Fuel economy? It delivered an effortless 8-9kpl in the city, and should easily achieve 12-15kpl on the highway.

The Swift is a ball to drive — whether you’re in gridlock or cornering fast on your favorite backroad. I got to test the automatic (CVT) version; I expected the CVT to make the car feel sluggish, but it proved a willing accomplice, eagerly shifting to lower gears, allowing the engine to spin higher up the rev range. The stickshift version — or a paddle-shift for the automatic (which sadly isn’t available) — should be an even greater joy.

The ride/handling balance is early skewed for comfort. Nonetheless, there is minimal body roll when cornering. The electric power steering is precise and gives good feedback. Braking is confidence-inspiring and is easy to modulate.

Credit also goes to Suzuki’s advanced HEARTECT high-rigidity body construction that improves not just the car’s crashworthiness, but also its dynamic performance, riding comfort, and fuel economy. HEARTECT employs lightweight yet ultra-high-tensile steel and combines that with a continuous and smoothly curving shape with fewer joints for a rigid, safe, and responsive chassis.

Inside, you’ll find a spacious yet spartan all-black interior. You won’t find any leather on the seats, steering wheel, shift knob, or door panels. There is no chrome door trim. All you get is black plastic on the dash, console, and door panels and black fabric on the seats and armrests. At least the plastics are nicely textured and sculpted while the black fabric feels plush on the thickly padded and very comfortable seats. The front seats’ prominent side bolsters deserve special mention as they give superb support. They look great, too — as if they came straight from a sports car.

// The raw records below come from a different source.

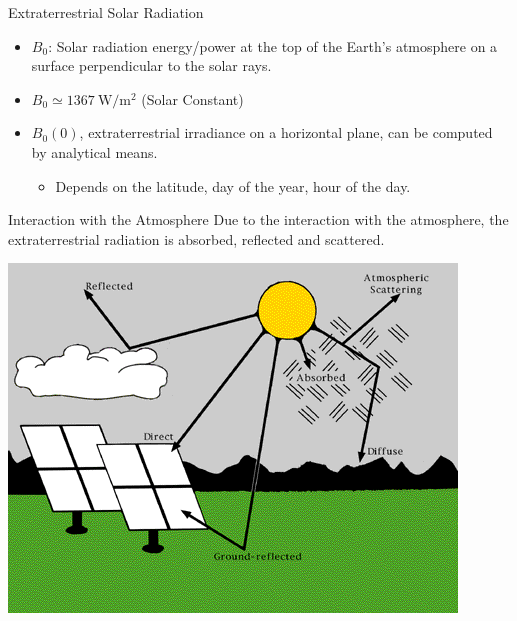 \documentclass[xcolor={usenames,svgnames,dvipsnames}]{beamer}
\begin{document}
\begin{frame}[label={sec:org5ccda1a}]{Extraterrestrial Solar Radiation}
\begin{itemize}
\item \(B_0\): Solar radiation energy/power at the top of the Earth's atmosphere on a surface perpendicular to the solar rays.
\item \(B_0 \simeq \SI{1367}{\watt\per\meter\squared}\) (Solar Constant)
\item \(B_0(0)\), extraterrestrial irradiance on a horizontal plane, can be computed by analytical means.
\begin{itemize}
\item Depends on the latitude, day of the year, hour of the day.
\end{itemize}
\end{itemize}
\end{frame}

\begin{frame}[label={sec:org56c8d69}]{Interaction with the Atmosphere}
Due to the interaction with the atmosphere, the extraterrestrial radiation is absorbed, reflected and scattered.

\begin{center}
\includegraphics[height=0.5\textheight]{../figs/SolarRadiationComponents_NREL.png}
\end{center}
\end{frame}
\end{document}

Other nice interior elements are the meaty, thick three-spoke steering wheel, with its racy flat-bottom design, and the ’70s-era twin circular instrument cluster.

You won’t miss those complicated electronic AC switches with the Swift’s no-brainer three AC knobs (fan speed, thermostat, and air direction). The Swift has a seven-inch USB/Bluetooth touchscreen infotainment/navigation system with four speakers plus a USB port and a 12V socket up front. There are twin cupholders up front and a single one for the rear. There are also bottle holders on all four doors (plus spacious door pockets on the front doors).

Safety and security features include dual front air bags, four three-point ELR seat belts (and a two-point lapbelt for the middle rear-seat passenger), two Isofix anchorages, two additional non-Isofix child seat anchorages, ABS with EBD, brake assist, rear parking sensors, an anti-theft system, and a cabin air filter. There are also three adjustable headrests for the 60/40 split-folding back seat.

The latest Swift even boasts modern pedestrian-protection systems like impact-absorbing front bumper, hood, and even hood hinges and wiper system.

All things considered, the Swift is an exceptionally accomplished small car. It does everything it’s designed to do very well and achieves that despite an eminently affordable price tag. It doesn’t have an overly long features list compared to its rivals, but its compelling (and much lower) price and its refined and well-developed driving dynamics more than make up for it.